Dataset records
------------------------------------------------------------

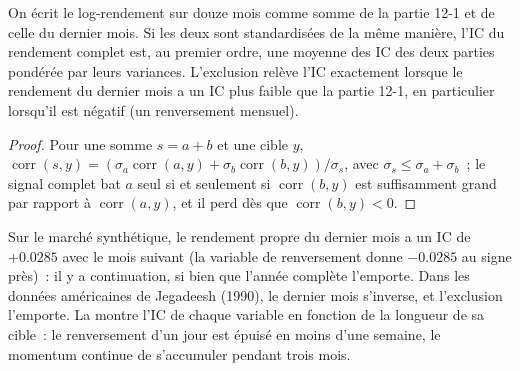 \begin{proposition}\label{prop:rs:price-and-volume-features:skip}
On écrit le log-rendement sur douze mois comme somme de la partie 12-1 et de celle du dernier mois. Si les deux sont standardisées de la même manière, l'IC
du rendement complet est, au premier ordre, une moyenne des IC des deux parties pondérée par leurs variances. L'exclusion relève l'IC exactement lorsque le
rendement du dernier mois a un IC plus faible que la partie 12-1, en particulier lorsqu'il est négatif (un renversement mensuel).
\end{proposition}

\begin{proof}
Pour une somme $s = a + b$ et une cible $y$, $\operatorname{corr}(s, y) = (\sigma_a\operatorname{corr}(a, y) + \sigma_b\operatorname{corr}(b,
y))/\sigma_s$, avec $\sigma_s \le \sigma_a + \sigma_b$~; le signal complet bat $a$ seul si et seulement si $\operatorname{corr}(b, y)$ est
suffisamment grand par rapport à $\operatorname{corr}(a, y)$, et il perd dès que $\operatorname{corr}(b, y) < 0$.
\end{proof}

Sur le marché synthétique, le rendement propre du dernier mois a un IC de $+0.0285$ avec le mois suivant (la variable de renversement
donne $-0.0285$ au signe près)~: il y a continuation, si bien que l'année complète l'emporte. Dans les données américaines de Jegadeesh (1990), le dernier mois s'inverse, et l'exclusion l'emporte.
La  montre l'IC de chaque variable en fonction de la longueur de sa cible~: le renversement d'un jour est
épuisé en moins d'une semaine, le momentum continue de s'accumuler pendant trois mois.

------------------------------------------------------------

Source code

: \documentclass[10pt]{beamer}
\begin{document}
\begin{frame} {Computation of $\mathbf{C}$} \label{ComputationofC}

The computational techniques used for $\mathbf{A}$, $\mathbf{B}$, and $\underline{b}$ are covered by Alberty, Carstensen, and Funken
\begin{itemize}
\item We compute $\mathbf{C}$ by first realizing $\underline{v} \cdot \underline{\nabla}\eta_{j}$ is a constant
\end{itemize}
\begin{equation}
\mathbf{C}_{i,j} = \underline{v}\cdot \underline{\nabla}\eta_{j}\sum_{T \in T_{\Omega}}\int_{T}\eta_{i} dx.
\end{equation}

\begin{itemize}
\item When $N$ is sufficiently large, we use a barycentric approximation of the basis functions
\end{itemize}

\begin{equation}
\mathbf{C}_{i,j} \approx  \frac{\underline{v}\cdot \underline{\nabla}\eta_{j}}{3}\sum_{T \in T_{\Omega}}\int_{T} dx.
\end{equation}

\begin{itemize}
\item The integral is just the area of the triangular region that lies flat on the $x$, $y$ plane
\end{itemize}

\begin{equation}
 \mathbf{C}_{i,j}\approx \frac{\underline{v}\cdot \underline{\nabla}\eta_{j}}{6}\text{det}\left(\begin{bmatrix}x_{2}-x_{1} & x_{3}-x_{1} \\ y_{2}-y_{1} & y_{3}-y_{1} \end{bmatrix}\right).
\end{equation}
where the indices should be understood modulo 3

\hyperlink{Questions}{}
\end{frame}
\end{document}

------------------------------------------------------------

Among the records, find all lines that include the string "frac" and return them.

\mathbf{C}_{i,j} \approx  \frac{\underline{v}\cdot \underline{\nabla}\eta_{j}}{3}\sum_{T \in T_{\Omega}}\int_{T} dx.
 \mathbf{C}_{i,j}\approx \frac{\underline{v}\cdot \underline{\nabla}\eta_{j}}{6}\text{det}\left(\begin{bmatrix}x_{2}-x_{1} & x_{3}-x_{1} \\ y_{2}-y_{1} & y_{3}-y_{1} \end{bmatrix}\right).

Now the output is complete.